[Source texts of formatted documents]
____

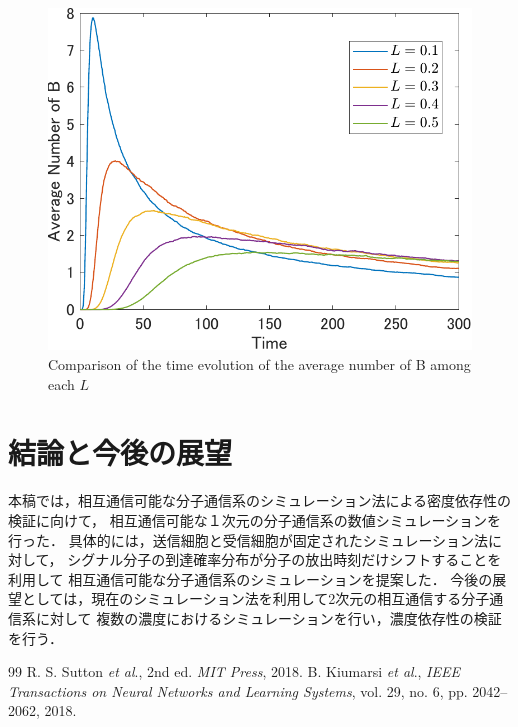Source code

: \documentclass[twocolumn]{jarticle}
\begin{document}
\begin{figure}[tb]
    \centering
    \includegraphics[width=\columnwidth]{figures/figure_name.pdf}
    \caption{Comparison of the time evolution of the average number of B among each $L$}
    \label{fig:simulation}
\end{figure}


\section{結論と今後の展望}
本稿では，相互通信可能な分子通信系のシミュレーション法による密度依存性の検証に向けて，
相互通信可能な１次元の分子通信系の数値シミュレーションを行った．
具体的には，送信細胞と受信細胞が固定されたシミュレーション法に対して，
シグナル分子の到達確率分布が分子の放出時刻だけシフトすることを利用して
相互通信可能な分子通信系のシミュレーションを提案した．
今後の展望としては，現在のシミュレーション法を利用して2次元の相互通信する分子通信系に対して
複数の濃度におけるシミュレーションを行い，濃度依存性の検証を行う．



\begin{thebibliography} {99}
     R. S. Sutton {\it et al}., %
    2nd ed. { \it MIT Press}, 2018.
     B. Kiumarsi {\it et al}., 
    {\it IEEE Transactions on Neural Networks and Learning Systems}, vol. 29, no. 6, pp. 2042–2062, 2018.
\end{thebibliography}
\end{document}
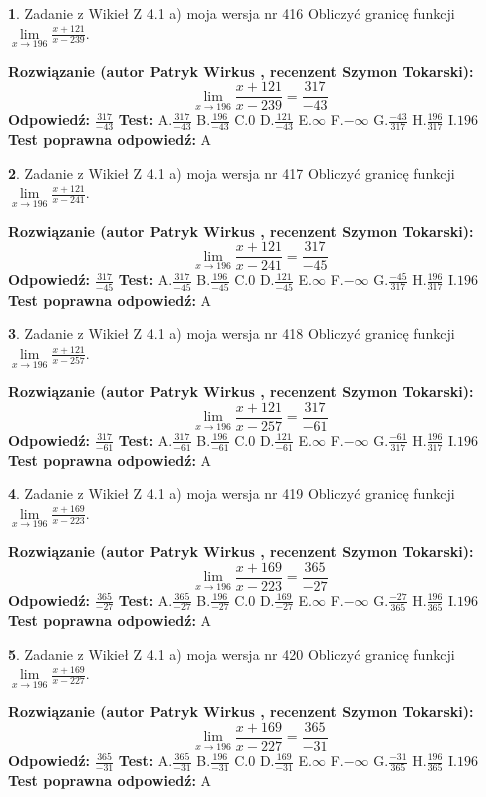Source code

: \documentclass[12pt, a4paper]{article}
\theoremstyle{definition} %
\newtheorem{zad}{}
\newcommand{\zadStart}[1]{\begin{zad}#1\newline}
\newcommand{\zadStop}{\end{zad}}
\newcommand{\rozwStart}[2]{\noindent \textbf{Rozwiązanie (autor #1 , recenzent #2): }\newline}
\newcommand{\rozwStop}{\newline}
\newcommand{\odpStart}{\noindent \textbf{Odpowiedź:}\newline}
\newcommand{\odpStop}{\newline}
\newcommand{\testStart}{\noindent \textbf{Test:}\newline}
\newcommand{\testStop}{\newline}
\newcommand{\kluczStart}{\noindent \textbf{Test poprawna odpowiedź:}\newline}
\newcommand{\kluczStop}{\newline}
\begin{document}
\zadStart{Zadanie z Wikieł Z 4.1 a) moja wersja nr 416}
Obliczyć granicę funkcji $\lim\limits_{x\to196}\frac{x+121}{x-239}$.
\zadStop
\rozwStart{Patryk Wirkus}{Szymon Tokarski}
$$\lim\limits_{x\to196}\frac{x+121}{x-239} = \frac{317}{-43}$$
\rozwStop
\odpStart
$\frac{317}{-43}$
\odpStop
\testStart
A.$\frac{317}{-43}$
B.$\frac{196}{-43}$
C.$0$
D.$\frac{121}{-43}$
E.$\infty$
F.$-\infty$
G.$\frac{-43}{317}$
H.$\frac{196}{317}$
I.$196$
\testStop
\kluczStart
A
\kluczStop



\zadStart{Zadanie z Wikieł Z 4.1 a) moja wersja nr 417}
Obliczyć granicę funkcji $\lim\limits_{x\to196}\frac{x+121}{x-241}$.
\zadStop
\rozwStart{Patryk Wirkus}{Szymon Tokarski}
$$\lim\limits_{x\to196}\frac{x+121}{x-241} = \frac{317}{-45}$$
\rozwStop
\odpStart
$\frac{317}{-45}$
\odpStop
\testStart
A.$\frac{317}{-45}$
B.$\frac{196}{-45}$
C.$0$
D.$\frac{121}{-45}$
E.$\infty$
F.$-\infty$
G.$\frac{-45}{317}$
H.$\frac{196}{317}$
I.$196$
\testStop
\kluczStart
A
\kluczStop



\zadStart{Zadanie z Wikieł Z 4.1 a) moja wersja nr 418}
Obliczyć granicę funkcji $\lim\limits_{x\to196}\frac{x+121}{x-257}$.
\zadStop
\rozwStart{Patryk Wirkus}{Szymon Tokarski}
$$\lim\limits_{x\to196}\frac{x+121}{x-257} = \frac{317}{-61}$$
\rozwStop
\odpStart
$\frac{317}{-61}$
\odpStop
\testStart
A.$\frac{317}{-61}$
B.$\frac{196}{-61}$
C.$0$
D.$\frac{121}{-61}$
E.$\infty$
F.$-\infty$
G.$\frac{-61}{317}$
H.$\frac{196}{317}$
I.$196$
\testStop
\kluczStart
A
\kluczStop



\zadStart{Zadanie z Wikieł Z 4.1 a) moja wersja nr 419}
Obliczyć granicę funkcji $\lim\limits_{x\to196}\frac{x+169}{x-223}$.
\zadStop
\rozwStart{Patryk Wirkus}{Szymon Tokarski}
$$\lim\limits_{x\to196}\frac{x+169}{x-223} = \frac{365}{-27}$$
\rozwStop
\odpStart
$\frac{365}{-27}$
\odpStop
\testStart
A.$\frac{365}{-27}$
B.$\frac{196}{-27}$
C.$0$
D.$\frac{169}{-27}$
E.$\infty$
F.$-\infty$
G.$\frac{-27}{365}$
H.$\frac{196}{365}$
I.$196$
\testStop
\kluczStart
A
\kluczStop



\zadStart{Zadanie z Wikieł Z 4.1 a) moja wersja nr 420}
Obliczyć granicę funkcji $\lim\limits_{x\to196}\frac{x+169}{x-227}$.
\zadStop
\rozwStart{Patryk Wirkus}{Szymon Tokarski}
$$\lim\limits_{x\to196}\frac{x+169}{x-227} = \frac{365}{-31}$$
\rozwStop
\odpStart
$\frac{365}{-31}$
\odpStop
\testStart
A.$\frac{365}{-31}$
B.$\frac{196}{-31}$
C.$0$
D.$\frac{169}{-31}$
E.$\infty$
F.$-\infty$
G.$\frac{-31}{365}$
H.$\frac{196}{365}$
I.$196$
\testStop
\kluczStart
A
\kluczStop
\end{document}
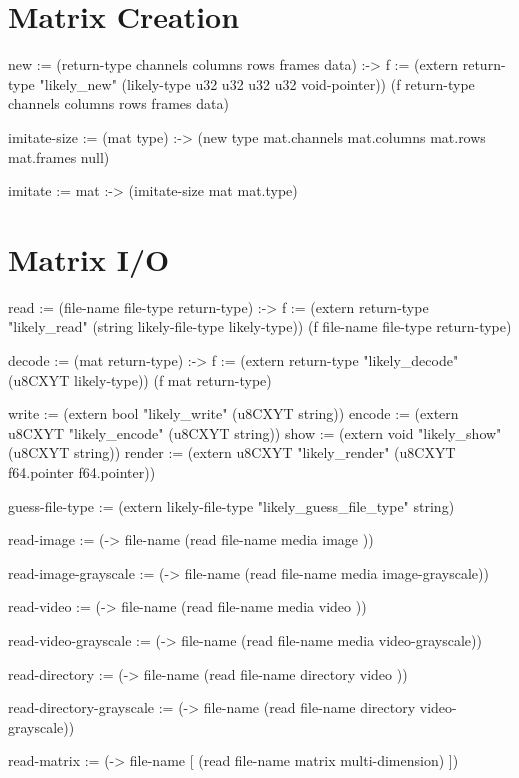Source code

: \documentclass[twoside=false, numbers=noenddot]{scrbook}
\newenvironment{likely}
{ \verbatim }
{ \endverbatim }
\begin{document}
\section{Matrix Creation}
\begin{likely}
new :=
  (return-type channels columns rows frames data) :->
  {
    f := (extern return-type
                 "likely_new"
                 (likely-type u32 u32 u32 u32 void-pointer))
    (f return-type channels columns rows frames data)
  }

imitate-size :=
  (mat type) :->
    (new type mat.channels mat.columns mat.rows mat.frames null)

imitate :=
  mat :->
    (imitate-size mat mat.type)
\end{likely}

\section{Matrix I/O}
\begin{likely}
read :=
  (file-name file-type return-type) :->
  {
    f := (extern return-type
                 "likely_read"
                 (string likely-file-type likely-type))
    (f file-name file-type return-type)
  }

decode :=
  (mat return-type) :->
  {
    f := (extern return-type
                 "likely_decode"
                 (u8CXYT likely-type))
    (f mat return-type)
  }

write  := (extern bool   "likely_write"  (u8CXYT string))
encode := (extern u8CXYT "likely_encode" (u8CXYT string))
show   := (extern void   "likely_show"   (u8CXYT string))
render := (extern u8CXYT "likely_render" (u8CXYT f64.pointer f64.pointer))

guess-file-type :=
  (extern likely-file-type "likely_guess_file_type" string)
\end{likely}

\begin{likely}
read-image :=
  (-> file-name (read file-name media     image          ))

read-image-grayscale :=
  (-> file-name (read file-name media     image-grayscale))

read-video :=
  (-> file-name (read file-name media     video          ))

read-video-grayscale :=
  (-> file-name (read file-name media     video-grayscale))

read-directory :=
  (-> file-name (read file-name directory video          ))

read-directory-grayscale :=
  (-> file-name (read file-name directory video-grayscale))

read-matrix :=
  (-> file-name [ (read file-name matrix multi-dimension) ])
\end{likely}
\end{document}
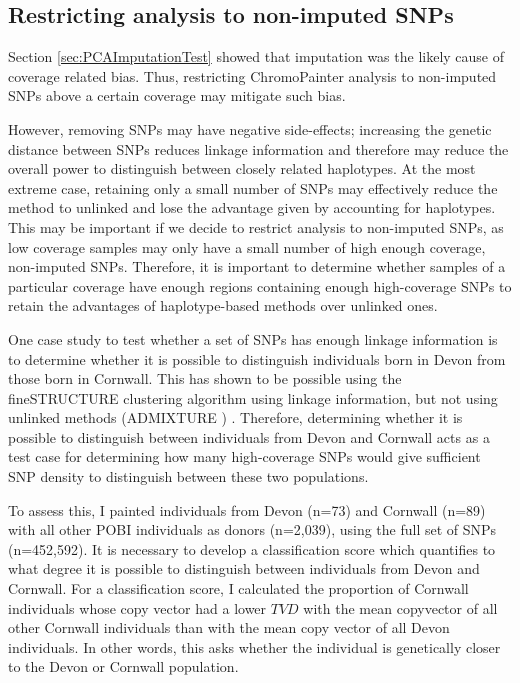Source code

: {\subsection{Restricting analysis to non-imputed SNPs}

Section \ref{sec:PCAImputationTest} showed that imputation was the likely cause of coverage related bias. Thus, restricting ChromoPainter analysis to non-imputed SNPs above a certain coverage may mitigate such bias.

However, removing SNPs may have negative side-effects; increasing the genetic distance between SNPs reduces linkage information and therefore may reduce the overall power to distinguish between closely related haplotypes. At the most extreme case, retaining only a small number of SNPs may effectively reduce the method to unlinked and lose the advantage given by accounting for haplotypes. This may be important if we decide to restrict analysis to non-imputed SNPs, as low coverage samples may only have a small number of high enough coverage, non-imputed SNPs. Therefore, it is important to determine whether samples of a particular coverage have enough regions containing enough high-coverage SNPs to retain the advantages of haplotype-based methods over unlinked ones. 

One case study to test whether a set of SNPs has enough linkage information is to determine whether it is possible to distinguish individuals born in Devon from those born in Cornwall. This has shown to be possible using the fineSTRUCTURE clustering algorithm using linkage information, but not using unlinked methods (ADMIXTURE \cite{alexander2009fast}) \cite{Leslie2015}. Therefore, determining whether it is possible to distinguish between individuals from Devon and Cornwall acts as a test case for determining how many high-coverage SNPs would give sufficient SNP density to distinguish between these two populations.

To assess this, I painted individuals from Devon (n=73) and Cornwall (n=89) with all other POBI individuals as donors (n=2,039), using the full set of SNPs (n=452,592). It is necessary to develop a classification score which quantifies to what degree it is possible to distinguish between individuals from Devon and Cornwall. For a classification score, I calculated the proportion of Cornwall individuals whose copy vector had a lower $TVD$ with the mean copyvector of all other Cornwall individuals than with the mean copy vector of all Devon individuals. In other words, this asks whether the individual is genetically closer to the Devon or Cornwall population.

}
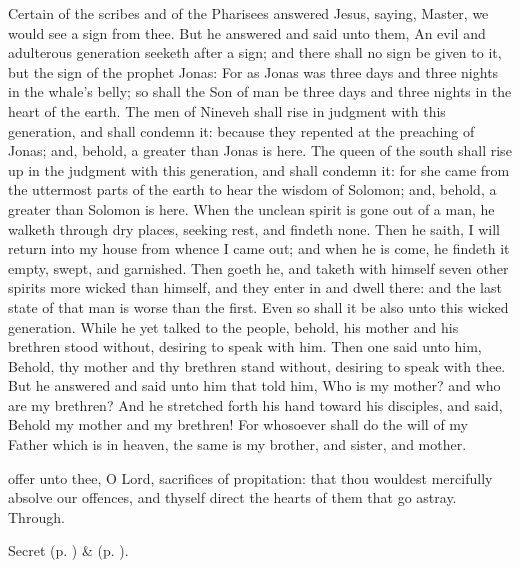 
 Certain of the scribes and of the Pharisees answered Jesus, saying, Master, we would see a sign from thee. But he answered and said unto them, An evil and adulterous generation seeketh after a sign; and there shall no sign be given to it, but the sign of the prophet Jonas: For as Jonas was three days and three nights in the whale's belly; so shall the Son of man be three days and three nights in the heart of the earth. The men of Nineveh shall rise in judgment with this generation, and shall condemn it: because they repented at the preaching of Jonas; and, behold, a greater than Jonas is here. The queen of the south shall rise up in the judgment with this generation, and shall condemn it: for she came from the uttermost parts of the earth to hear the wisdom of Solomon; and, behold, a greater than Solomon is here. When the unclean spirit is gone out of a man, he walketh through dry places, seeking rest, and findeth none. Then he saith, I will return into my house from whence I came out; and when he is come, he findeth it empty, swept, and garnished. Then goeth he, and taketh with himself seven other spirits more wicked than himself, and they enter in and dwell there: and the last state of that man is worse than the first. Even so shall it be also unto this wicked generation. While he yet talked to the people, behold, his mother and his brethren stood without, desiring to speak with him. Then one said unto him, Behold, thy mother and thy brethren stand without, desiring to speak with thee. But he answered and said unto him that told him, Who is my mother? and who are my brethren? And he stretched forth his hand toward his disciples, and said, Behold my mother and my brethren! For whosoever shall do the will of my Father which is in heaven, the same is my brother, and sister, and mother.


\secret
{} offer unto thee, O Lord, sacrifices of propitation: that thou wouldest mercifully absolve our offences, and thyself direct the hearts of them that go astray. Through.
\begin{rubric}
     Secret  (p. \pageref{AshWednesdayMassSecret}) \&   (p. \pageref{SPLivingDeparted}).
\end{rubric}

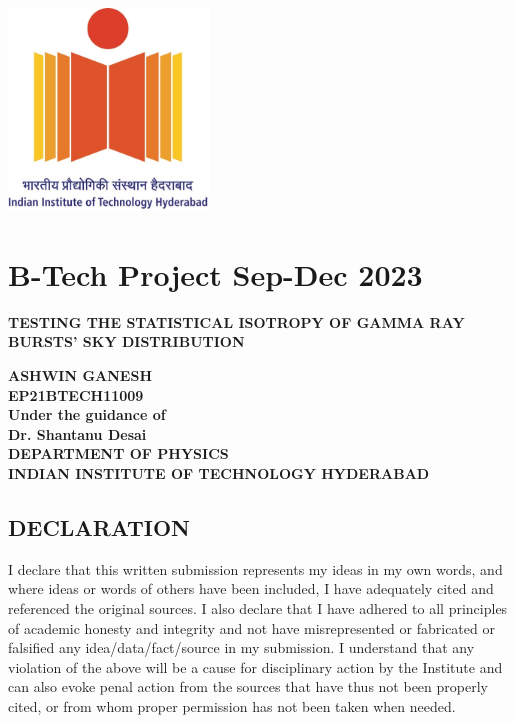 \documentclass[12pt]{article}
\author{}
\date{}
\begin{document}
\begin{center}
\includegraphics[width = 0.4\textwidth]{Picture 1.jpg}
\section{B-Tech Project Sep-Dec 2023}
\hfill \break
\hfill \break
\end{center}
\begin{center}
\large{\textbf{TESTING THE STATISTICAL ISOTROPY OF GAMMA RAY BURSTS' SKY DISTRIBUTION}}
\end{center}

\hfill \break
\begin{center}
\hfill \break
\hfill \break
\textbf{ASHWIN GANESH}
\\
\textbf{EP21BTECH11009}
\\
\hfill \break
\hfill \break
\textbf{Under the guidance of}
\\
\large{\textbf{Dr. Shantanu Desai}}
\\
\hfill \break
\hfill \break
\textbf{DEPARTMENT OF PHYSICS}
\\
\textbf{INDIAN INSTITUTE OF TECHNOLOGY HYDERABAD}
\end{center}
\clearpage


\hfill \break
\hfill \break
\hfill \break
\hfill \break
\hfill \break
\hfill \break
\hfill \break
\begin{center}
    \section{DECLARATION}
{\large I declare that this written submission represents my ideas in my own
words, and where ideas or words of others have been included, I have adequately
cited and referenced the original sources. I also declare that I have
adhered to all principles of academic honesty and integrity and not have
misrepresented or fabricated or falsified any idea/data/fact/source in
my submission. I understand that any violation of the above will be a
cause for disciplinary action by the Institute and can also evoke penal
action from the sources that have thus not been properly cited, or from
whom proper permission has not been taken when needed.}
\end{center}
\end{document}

____

What you should return is the exact text of every line from the top of the entries through the line with "シグナル分子の到達確率分布が分子の放出時刻だけシフトすることを利用して", pictures removed.

Source code

: \documentclass[twocolumn]{jarticle}
\begin{document}
\begin{figure}[tb]
    \centering
    \includegraphics[width=\columnwidth]{figures/figure_name.pdf}
    \caption{Comparison of the time evolution of the average number of B among each $L$}
    \label{fig:simulation}
\end{figure}


\section{結論と今後の展望}
本稿では，相互通信可能な分子通信系のシミュレーション法による密度依存性の検証に向けて，
相互通信可能な１次元の分子通信系の数値シミュレーションを行った．
具体的には，送信細胞と受信細胞が固定されたシミュレーション法に対して，
シグナル分子の到達確率分布が分子の放出時刻だけシフトすることを利用して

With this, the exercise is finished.